Dec 14, 2017 12:25 IST
Uttar Pradesh Cabinet approves UPCOCA Bill to fight organised crime

The Uttar Pradesh Government on 13 December 2017 approved the draft of Uttar Pradesh Control of Organised Crime Act (UPCOCA) to fight land mafia, mining mafia and organised crime in the state.

The UPCOCA Bill was approved in a meeting of the state cabinet chaired by Chief Minister Yogi Adityanath. The bill is expected to be introduced in the winter session of the state legislature.

The Bill has been framed on the lines of the Maharashtra Control of Organised Crime Act (MCOCA) by the committee which was set up to examine the draft bill.

The draft was prepared in consultation with the State  law department to check organised and white-collar crime and mafias. There are 28 provisions in the draft bill which are not present in the existing state Gangsters Act.

Provisions of the UPCOCA Bill
• Kidnapping for ransom, illegal mining, manufacturing illicit liquor and its sale, acquiring contracts on the basis of muscle power, organised exploitation of forest produce, trade in wildlife, fake medicines, grabbing of government and private properties, and extortion will come under the ambit of the new law.

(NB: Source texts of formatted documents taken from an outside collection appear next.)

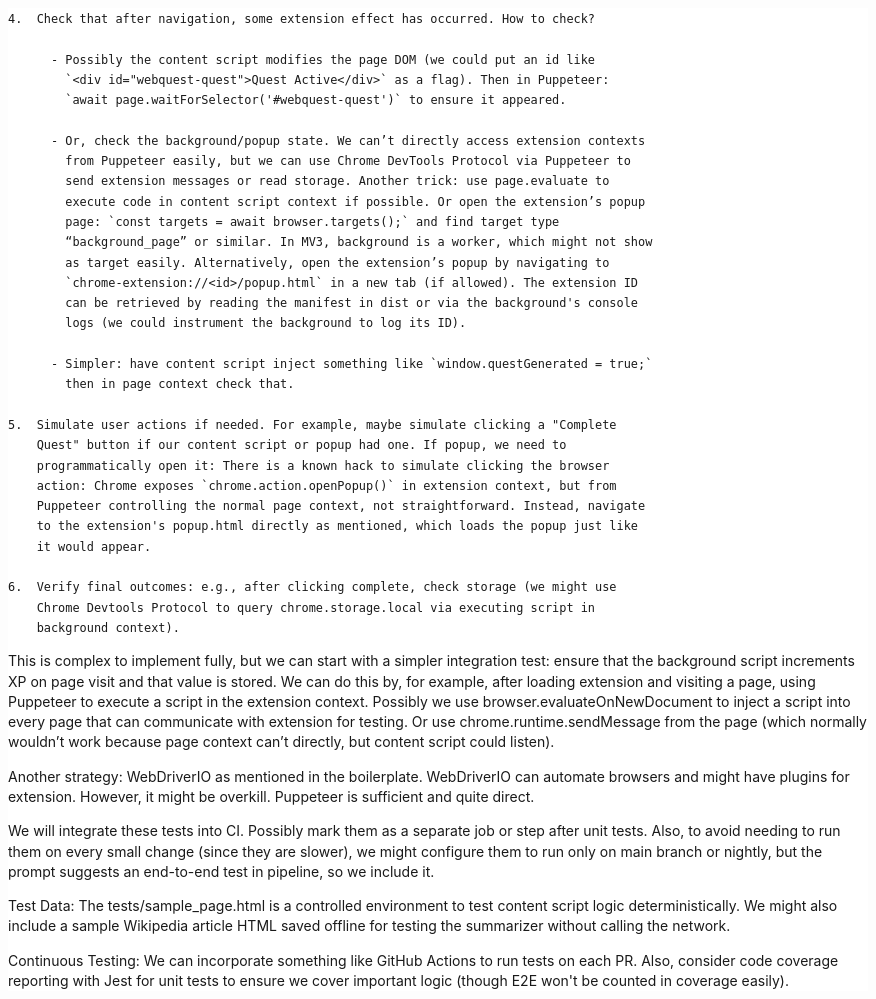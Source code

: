     4.  Check that after navigation, some extension effect has occurred. How to check?

          - Possibly the content script modifies the page DOM (we could put an id like
            `<div id="webquest-quest">Quest Active</div>` as a flag). Then in Puppeteer:
            `await page.waitForSelector('#webquest-quest')` to ensure it appeared.

          - Or, check the background/popup state. We can’t directly access extension contexts
            from Puppeteer easily, but we can use Chrome DevTools Protocol via Puppeteer to
            send extension messages or read storage. Another trick: use page.evaluate to
            execute code in content script context if possible. Or open the extension’s popup
            page: `const targets = await browser.targets();` and find target type
            “background_page” or similar. In MV3, background is a worker, which might not show
            as target easily. Alternatively, open the extension’s popup by navigating to
            `chrome-extension://<id>/popup.html` in a new tab (if allowed). The extension ID
            can be retrieved by reading the manifest in dist or via the background's console
            logs (we could instrument the background to log its ID).

          - Simpler: have content script inject something like `window.questGenerated = true;`
            then in page context check that.

    5.  Simulate user actions if needed. For example, maybe simulate clicking a "Complete
        Quest" button if our content script or popup had one. If popup, we need to
        programmatically open it: There is a known hack to simulate clicking the browser
        action: Chrome exposes `chrome.action.openPopup()` in extension context, but from
        Puppeteer controlling the normal page context, not straightforward. Instead, navigate
        to the extension's popup.html directly as mentioned, which loads the popup just like
        it would appear.

    6.  Verify final outcomes: e.g., after clicking complete, check storage (we might use
        Chrome Devtools Protocol to query chrome.storage.local via executing script in
        background context).

This is complex to implement fully, but we can start with a simpler integration test: ensure
that the background script increments XP on page visit and that value is stored. We can do
this by, for example, after loading extension and visiting a page, using Puppeteer to execute
a script in the extension context. Possibly we use browser.evaluateOnNewDocument to inject a
script into every page that can communicate with extension for testing. Or use
chrome.runtime.sendMessage from the page (which normally wouldn’t work because page context
can’t directly, but content script could listen).

Another strategy: WebDriverIO as mentioned in the boilerplate. WebDriverIO can automate
browsers and might have plugins for extension. However, it might be overkill. Puppeteer is
sufficient and quite direct.

We will integrate these tests into CI. Possibly mark them as a separate job or step after
unit tests. Also, to avoid needing to run them on every small change (since they are slower),
we might configure them to run only on main branch or nightly, but the prompt suggests an
end-to-end test in pipeline, so we include it.

Test Data: The tests/sample_page.html is a controlled environment to test content script
logic deterministically. We might also include a sample Wikipedia article HTML saved offline
for testing the summarizer without calling the network.

Continuous Testing: We can incorporate something like GitHub Actions to run tests on each
PR. Also, consider code coverage reporting with Jest for unit tests to ensure we cover
important logic (though E2E won't be counted in coverage easily).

• The cases under the Bill will be filed only on the recommendations of the committee of Divisional Commissioner and Deputy Inspector General of Police.

• The permission of the Zonal Inspector General of Police will be required before filing of charge sheet after thorough inquiry.

• The properties acquired through organised crime will be taken over by the state government with the permission of the court during the course of investigation to forbid criminals from taking advantage of it.

• Special courts will be constituted for hearing of cases lodged under the provisions of this bill.

• A State-Level Organised Crime Control Authority has been proposed to monitor gangs involved in organised crime. The state level authority will be headed by the principal secretary of Home Affairs.

• There is also a provision to form district level organised crime control authorities, which will be led by district magistrates. They can recommend cases to the state level authority after thorough probe.

• It proposes the formation of a tribunal led by a retired High Court Judge for appealing against the Bill, and will have a principal secretary and an official of DGP rank as its members.

• Those found involved in organised crime will no longer be offered government protection and all white-collar criminals will be treated as such.